◆ Exercise
Retype, word for word, each line between the lines holding "- X-XSS-Protection: 1; mode=block" and "- Removed from docker-compose.yml", inclusive, and leave the rest of the data alone.

◆ Exercise material
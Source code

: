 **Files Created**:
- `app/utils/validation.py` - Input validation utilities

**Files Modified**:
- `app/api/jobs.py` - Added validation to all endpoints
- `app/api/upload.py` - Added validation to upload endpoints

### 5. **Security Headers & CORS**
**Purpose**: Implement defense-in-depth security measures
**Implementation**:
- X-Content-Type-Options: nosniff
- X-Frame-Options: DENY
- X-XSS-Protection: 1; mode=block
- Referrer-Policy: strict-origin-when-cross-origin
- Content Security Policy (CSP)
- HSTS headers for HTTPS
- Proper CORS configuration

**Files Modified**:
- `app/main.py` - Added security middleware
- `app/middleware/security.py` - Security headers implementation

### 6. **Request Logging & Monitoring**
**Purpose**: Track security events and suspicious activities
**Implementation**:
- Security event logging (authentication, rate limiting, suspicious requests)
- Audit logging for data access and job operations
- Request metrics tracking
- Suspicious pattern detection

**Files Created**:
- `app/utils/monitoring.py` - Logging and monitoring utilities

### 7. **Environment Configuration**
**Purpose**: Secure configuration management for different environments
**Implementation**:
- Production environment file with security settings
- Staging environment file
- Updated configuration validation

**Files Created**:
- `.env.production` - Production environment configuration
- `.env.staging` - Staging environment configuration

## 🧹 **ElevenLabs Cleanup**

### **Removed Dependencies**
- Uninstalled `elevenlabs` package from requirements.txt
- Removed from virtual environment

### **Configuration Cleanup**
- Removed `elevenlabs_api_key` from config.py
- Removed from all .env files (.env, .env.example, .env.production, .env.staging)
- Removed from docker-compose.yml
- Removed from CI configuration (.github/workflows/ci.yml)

◆ Worked solution
- X-XSS-Protection: 1; mode=block
- Referrer-Policy: strict-origin-when-cross-origin
- Content Security Policy (CSP)
- HSTS headers for HTTPS
- Proper CORS configuration

**Files Modified**:
- `app/main.py` - Added security middleware
- `app/middleware/security.py` - Security headers implementation

### 6. **Request Logging & Monitoring**
**Purpose**: Track security events and suspicious activities
**Implementation**:
- Security event logging (authentication, rate limiting, suspicious requests)
- Audit logging for data access and job operations
- Request metrics tracking
- Suspicious pattern detection

**Files Created**:
- `app/utils/monitoring.py` - Logging and monitoring utilities

### 7. **Environment Configuration**
**Purpose**: Secure configuration management for different environments
**Implementation**:
- Production environment file with security settings
- Staging environment file
- Updated configuration validation

**Files Created**:
- `.env.production` - Production environment configuration
- `.env.staging` - Staging environment configuration

## 🧹 **ElevenLabs Cleanup**

### **Removed Dependencies**
- Uninstalled `elevenlabs` package from requirements.txt
- Removed from virtual environment

### **Configuration Cleanup**
- Removed `elevenlabs_api_key` from config.py
- Removed from all .env files (.env, .env.example, .env.production, .env.staging)
- Removed from docker-compose.yml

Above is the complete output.